▶ Task to complete
Copy every record exactly. Nothing may be skipped.

Provided records: Begin

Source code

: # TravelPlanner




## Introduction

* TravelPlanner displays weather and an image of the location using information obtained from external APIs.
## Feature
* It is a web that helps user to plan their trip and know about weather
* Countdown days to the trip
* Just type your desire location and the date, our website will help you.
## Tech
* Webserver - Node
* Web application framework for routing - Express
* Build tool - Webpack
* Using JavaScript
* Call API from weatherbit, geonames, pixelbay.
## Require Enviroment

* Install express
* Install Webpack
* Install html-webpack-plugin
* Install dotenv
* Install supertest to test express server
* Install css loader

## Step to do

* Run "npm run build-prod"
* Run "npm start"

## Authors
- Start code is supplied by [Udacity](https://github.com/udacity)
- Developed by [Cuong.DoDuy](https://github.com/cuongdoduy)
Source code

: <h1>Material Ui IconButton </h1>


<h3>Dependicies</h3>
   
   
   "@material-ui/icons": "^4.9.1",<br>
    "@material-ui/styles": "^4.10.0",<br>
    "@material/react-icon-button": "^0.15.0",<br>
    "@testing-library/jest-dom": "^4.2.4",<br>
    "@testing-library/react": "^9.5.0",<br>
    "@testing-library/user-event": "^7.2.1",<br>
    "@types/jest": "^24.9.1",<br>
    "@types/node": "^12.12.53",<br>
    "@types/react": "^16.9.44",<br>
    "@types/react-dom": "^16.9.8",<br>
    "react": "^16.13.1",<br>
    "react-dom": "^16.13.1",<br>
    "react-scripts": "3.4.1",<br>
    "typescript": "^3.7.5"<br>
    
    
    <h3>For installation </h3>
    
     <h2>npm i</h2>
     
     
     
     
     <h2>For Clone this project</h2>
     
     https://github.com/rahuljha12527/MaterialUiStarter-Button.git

Provided records: End

▶ Response to this exercise
Source code

: # TravelPlanner




## Introduction

* TravelPlanner displays weather and an image of the location using information obtained from external APIs.
## Feature
* It is a web that helps user to plan their trip and know about weather
* Countdown days to the trip
* Just type your desire location and the date, our website will help you.
## Tech
* Webserver - Node
* Web application framework for routing - Express
* Build tool - Webpack
* Using JavaScript
* Call API from weatherbit, geonames, pixelbay.
## Require Enviroment

* Install express
* Install Webpack
* Install html-webpack-plugin
* Install dotenv
* Install supertest to test express server
* Install css loader

## Step to do

* Run "npm run build-prod"
* Run "npm start"

## Authors
- Start code is supplied by [Udacity](https://github.com/udacity)
- Developed by [Cuong.DoDuy](https://github.com/cuongdoduy)
Source code

: <h1>Material Ui IconButton </h1>


<h3>Dependicies</h3>
   
   
   "@material-ui/icons": "^4.9.1",<br>
    "@material-ui/styles": "^4.10.0",<br>
    "@material/react-icon-button": "^0.15.0",<br>
    "@testing-library/jest-dom": "^4.2.4",<br>
    "@testing-library/react": "^9.5.0",<br>
    "@testing-library/user-event": "^7.2.1",<br>
    "@types/jest": "^24.9.1",<br>
    "@types/node": "^12.12.53",<br>
    "@types/react": "^16.9.44",<br>
    "@types/react-dom": "^16.9.8",<br>
    "react": "^16.13.1",<br>
    "react-dom": "^16.13.1",<br>
    "react-scripts": "3.4.1",<br>
    "typescript": "^3.7.5"<br>
    
    
    <h3>For installation </h3>
    
     <h2>npm i</h2>
     
     
     
     
     <h2>For Clone this project</h2>
     
     https://github.com/rahuljha12527/MaterialUiStarter-Button.git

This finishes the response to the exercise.